Machine Learning (3)

Class Number: 7113

Delivery Method: In Person

Overview

  • Course Times + Location:

    Sep 5 – Dec 4, 2017: Tue, 12:30–1:50 p.m.
    Burnaby

    Sep 5 – Dec 4, 2017: Thu, 12:30–1:50 p.m.
    Burnaby

Description

CALENDAR DESCRIPTION:

Machine Learning is the study of computer algorithms that improve automatically through experience. Provides students who conduct research in machine learning, or use it in their research, with a grounding in both the theoretical justification for, and practical application of, machine learning algorithms. Covers techniques in supervised and unsupervised learning, the graphical model formalism, and algorithms for combining models.

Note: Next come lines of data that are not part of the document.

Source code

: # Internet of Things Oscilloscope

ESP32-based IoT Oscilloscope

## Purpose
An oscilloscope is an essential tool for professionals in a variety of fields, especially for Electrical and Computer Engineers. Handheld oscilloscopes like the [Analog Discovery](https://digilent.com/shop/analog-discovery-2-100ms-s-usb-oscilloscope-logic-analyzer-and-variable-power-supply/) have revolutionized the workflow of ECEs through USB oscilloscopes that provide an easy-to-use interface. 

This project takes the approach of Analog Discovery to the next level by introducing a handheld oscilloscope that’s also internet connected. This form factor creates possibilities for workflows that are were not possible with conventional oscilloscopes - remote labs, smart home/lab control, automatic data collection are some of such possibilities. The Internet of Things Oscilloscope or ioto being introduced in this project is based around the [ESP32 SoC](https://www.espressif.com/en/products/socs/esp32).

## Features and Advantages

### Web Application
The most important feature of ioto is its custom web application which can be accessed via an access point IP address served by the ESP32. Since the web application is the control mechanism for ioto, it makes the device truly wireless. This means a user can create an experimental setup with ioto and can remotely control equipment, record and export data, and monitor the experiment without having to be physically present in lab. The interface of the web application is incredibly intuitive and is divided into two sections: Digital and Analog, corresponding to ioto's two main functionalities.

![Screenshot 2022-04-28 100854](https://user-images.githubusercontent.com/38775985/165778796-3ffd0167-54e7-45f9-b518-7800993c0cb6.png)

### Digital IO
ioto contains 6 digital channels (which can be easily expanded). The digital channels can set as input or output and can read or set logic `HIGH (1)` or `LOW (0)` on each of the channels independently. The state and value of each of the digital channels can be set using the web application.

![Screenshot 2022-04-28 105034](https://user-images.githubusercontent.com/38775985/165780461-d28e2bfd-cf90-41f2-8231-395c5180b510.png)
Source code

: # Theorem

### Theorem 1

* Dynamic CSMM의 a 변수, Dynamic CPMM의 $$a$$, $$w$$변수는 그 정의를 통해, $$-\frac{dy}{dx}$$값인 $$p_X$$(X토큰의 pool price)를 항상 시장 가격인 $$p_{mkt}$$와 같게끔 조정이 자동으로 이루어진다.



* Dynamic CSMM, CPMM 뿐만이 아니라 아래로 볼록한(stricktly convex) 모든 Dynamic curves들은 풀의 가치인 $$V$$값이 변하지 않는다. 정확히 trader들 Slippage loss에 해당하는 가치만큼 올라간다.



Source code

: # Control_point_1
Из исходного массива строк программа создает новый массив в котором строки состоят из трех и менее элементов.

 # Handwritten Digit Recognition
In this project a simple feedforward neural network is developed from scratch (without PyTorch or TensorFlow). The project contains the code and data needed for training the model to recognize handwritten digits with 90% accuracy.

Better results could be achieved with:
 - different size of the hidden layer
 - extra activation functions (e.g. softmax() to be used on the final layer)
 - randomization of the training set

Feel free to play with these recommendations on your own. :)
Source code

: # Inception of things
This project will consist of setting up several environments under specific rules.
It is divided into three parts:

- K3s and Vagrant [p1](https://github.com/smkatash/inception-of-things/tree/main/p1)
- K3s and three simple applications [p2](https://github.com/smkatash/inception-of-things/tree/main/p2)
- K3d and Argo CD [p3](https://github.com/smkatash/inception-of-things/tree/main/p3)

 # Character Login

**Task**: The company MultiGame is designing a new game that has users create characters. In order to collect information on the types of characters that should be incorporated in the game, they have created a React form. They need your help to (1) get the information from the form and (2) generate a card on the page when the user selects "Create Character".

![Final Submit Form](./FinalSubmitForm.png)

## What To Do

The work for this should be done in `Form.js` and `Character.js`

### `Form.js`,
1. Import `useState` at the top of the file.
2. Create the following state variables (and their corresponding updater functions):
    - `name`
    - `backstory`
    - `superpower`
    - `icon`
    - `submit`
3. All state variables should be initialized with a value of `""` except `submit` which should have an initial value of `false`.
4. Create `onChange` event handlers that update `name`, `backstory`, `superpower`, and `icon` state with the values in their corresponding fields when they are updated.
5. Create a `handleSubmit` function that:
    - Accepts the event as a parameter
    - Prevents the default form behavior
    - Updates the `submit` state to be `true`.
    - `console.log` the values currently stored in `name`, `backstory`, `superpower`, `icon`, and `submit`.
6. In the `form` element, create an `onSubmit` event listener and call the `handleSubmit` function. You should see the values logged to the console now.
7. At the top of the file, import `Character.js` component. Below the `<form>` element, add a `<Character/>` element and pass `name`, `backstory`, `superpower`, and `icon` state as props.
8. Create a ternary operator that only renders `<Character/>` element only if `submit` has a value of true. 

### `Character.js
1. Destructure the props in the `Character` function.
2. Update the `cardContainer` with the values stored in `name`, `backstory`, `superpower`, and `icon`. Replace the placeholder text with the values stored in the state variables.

Students who have taken CMPT 882 (Machine Learning) in 2007 or earlier may not take CMPT 726 for further credit.

COURSE DETAILS:

Machine Learning is the study of computer algorithms that improve automatically through experience. Machine learning algorithms play an important role in industrial applications and commercial data analysis. The goal of this course is to present students with both the theoretical justification for, and practical application of, machine learning algorithms. At the end of the course, students should:
* Be familiar with the strengths and weaknesses of important statistical models (e.g. Gaussians, neural networks, logistic regression)
* Understand the applications and use of general computational-statistical methods such as the EM algorithm and maximum likelihood estimation
* Know the main methods for solving the key problems that arise for these models, including:
   * Model selection: select a model based on data
   * Parameter estimation: use data to assign values to adaptive parameters
   * Inference: use a parametrized model to derive probabilistic predictions.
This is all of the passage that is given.